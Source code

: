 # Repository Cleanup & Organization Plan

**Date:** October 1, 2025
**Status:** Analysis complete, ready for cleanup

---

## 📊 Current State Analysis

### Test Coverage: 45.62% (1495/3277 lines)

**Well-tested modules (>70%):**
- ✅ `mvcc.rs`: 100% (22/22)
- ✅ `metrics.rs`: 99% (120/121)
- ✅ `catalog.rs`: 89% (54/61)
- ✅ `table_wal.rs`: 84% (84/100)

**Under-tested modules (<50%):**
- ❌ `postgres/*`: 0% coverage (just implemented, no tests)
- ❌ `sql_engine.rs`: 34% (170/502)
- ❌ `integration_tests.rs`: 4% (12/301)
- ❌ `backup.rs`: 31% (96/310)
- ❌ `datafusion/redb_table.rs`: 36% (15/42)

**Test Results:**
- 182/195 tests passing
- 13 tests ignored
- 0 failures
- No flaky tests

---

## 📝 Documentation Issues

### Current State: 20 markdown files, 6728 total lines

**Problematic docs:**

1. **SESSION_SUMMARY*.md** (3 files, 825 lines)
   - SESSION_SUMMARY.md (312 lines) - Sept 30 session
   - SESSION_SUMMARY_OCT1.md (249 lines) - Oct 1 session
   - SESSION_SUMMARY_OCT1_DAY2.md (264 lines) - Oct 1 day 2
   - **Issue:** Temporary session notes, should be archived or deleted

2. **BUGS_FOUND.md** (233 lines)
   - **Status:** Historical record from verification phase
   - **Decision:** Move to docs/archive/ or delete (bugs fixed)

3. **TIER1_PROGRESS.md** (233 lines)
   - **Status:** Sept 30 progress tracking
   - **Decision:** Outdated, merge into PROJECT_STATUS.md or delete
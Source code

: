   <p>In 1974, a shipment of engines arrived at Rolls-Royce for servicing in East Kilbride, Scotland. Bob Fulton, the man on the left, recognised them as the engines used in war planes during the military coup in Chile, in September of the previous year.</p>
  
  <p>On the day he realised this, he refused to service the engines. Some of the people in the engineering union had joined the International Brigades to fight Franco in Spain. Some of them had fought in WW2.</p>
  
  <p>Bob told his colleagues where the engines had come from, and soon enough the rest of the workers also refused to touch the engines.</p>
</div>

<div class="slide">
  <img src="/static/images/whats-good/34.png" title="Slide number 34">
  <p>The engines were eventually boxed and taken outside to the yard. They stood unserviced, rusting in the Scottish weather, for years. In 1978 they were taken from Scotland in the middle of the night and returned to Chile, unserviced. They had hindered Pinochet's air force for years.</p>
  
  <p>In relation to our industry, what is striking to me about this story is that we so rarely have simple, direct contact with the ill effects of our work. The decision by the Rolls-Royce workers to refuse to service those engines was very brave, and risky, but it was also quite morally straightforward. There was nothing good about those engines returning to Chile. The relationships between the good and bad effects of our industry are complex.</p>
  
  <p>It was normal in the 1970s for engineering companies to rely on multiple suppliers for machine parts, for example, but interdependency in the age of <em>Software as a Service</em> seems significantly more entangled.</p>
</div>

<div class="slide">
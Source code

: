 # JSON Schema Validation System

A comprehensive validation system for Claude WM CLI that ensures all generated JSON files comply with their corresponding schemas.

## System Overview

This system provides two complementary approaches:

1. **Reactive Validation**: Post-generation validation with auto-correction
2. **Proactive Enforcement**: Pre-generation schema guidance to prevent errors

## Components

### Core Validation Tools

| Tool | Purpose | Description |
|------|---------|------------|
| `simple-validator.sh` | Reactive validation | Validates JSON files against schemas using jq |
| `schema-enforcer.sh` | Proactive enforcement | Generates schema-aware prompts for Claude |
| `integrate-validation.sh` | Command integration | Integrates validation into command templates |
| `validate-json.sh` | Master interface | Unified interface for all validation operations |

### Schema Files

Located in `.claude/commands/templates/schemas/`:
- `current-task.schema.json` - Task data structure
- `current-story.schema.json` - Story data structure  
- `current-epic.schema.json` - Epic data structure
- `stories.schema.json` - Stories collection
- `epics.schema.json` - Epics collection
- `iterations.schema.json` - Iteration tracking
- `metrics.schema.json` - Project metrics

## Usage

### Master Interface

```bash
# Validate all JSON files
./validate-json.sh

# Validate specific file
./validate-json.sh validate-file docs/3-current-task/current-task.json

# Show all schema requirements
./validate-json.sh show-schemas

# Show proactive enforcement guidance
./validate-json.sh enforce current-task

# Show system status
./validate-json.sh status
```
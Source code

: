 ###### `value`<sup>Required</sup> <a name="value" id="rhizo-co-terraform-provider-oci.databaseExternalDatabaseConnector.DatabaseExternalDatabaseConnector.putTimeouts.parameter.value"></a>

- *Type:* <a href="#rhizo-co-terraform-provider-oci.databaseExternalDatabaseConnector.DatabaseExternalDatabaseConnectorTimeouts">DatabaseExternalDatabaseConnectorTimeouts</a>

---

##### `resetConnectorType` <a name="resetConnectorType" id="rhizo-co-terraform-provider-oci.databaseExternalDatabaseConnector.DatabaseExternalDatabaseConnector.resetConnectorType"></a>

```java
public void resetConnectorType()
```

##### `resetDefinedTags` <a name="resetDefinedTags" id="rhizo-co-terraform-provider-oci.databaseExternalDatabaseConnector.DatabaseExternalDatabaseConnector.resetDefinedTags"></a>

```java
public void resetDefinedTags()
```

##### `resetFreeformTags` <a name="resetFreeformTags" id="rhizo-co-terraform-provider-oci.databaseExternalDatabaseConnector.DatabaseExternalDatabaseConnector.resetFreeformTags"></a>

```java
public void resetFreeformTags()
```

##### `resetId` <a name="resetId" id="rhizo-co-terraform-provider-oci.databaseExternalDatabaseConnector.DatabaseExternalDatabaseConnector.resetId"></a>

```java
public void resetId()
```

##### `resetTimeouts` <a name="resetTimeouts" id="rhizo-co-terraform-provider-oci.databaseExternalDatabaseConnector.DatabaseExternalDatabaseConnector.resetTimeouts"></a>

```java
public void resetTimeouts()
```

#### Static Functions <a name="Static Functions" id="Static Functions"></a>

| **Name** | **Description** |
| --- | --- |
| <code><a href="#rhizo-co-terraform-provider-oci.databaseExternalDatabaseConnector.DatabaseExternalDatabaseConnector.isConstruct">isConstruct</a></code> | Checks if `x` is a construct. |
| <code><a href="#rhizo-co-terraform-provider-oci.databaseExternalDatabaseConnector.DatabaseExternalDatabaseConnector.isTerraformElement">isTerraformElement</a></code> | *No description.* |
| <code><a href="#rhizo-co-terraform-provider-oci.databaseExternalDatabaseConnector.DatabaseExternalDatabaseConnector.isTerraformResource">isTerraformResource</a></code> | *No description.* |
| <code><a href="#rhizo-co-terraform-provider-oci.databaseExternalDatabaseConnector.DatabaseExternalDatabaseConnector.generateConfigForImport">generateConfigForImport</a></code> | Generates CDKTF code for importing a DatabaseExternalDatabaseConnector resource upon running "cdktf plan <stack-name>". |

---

════════════════════

> Instructions for the task
Read the listing above, then copy every line that includes the string "Generates".

> Response to this exercise
| `schema-enforcer.sh` | Proactive enforcement | Generates schema-aware prompts for Claude |
| <code><a href="#rhizo-co-terraform-provider-oci.databaseExternalDatabaseConnector.DatabaseExternalDatabaseConnector.generateConfigForImport">generateConfigForImport</a></code> | Generates CDKTF code for importing a DatabaseExternalDatabaseConnector resource upon running "cdktf plan <stack-name>". |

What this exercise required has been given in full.